§ **ABOUT THIS TASK**
Transcribe every record verbatim.
☆ ☆ ☆ ☆ ☆
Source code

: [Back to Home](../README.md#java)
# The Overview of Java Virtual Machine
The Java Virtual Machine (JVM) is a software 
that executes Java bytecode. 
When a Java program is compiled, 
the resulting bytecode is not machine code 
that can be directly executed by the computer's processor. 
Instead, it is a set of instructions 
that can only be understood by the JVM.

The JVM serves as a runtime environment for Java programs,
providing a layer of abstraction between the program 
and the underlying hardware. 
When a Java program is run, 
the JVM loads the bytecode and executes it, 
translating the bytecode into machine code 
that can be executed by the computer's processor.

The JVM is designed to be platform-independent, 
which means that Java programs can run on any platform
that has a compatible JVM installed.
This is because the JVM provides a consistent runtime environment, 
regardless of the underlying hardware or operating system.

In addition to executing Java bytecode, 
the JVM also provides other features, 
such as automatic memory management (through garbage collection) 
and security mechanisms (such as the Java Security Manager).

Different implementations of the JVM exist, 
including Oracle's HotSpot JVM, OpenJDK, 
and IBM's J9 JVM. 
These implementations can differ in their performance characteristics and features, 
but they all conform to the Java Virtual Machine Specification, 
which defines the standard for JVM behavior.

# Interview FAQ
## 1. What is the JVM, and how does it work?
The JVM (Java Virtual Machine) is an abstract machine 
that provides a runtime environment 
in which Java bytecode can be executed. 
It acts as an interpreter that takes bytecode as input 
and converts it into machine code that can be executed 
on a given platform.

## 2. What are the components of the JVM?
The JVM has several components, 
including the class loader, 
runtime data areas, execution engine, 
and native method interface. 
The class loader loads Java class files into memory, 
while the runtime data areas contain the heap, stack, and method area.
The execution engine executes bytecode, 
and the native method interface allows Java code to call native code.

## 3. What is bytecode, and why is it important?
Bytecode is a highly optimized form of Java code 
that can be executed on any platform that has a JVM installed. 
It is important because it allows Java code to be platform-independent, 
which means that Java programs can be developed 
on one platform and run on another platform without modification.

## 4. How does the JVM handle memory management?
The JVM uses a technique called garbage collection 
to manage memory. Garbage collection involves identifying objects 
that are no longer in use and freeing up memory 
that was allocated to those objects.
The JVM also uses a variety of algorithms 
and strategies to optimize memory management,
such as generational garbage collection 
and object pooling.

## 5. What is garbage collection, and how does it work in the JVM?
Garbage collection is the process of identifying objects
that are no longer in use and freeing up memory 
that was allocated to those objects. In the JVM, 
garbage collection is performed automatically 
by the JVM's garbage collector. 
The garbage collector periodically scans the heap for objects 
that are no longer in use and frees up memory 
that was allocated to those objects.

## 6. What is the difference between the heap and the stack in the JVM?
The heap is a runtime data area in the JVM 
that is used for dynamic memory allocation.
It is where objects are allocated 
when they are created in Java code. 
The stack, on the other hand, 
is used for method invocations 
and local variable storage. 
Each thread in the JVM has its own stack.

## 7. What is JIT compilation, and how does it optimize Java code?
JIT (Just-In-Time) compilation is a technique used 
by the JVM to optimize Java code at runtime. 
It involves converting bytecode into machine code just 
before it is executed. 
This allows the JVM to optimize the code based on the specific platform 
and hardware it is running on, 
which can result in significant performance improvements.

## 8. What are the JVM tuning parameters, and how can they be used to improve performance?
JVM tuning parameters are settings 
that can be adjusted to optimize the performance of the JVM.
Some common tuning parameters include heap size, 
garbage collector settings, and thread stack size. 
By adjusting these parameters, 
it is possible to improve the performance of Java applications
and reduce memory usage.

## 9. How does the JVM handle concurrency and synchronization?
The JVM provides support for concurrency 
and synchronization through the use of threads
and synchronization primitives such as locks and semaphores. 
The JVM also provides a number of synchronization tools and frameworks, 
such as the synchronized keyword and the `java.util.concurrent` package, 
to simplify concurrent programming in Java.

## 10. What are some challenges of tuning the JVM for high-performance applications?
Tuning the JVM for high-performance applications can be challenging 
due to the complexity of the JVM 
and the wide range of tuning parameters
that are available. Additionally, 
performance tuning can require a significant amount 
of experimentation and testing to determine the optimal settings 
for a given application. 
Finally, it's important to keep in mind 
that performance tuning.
☆ ☆ ☆ ☆ ☆
§ **ANSWER SPACE**
Source code

: [Back to Home](../README.md#java)
# The Overview of Java Virtual Machine
The Java Virtual Machine (JVM) is a software 
that executes Java bytecode. 
When a Java program is compiled, 
the resulting bytecode is not machine code 
that can be directly executed by the computer's processor. 
Instead, it is a set of instructions 
that can only be understood by the JVM.

The JVM serves as a runtime environment for Java programs,
providing a layer of abstraction between the program 
and the underlying hardware. 
When a Java program is run, 
the JVM loads the bytecode and executes it, 
translating the bytecode into machine code 
that can be executed by the computer's processor.

The JVM is designed to be platform-independent, 
which means that Java programs can run on any platform
that has a compatible JVM installed.
This is because the JVM provides a consistent runtime environment, 
regardless of the underlying hardware or operating system.

In addition to executing Java bytecode, 
the JVM also provides other features, 
such as automatic memory management (through garbage collection) 
and security mechanisms (such as the Java Security Manager).

Different implementations of the JVM exist, 
including Oracle's HotSpot JVM, OpenJDK, 
and IBM's J9 JVM. 
These implementations can differ in their performance characteristics and features, 
but they all conform to the Java Virtual Machine Specification, 
which defines the standard for JVM behavior.

# Interview FAQ
## 1. What is the JVM, and how does it work?
The JVM (Java Virtual Machine) is an abstract machine 
that provides a runtime environment 
in which Java bytecode can be executed. 
It acts as an interpreter that takes bytecode as input 
and converts it into machine code that can be executed 
on a given platform.

## 2. What are the components of the JVM?
The JVM has several components, 
including the class loader, 
runtime data areas, execution engine, 
and native method interface. 
The class loader loads Java class files into memory, 
while the runtime data areas contain the heap, stack, and method area.
The execution engine executes bytecode, 
and the native method interface allows Java code to call native code.

## 3. What is bytecode, and why is it important?
Bytecode is a highly optimized form of Java code 
that can be executed on any platform that has a JVM installed. 
It is important because it allows Java code to be platform-independent, 
which means that Java programs can be developed 
on one platform and run on another platform without modification.

## 4. How does the JVM handle memory management?
The JVM uses a technique called garbage collection 
to manage memory. Garbage collection involves identifying objects 
that are no longer in use and freeing up memory 
that was allocated to those objects.
The JVM also uses a variety of algorithms 
and strategies to optimize memory management,
such as generational garbage collection 
and object pooling.

## 5. What is garbage collection, and how does it work in the JVM?
Garbage collection is the process of identifying objects
that are no longer in use and freeing up memory 
that was allocated to those objects. In the JVM, 
garbage collection is performed automatically 
by the JVM's garbage collector. 
The garbage collector periodically scans the heap for objects 
that are no longer in use and frees up memory 
that was allocated to those objects.

## 6. What is the difference between the heap and the stack in the JVM?
The heap is a runtime data area in the JVM 
that is used for dynamic memory allocation.
It is where objects are allocated 
when they are created in Java code. 
The stack, on the other hand, 
is used for method invocations 
and local variable storage. 
Each thread in the JVM has its own stack.

## 7. What is JIT compilation, and how does it optimize Java code?
JIT (Just-In-Time) compilation is a technique used 
by the JVM to optimize Java code at runtime. 
It involves converting bytecode into machine code just 
before it is executed. 
This allows the JVM to optimize the code based on the specific platform 
and hardware it is running on, 
which can result in significant performance improvements.

## 8. What are the JVM tuning parameters, and how can they be used to improve performance?
JVM tuning parameters are settings 
that can be adjusted to optimize the performance of the JVM.
Some common tuning parameters include heap size, 
garbage collector settings, and thread stack size. 
By adjusting these parameters, 
it is possible to improve the performance of Java applications
and reduce memory usage.

## 9. How does the JVM handle concurrency and synchronization?
The JVM provides support for concurrency 
and synchronization through the use of threads
and synchronization primitives such as locks and semaphores. 
The JVM also provides a number of synchronization tools and frameworks, 
such as the synchronized keyword and the `java.util.concurrent` package, 
to simplify concurrent programming in Java.

## 10. What are some challenges of tuning the JVM for high-performance applications?
Tuning the JVM for high-performance applications can be challenging 
due to the complexity of the JVM 
and the wide range of tuning parameters
that are available. Additionally, 
performance tuning can require a significant amount 
of experimentation and testing to determine the optimal settings 
for a given application. 
Finally, it's important to keep in mind 
that performance tuning.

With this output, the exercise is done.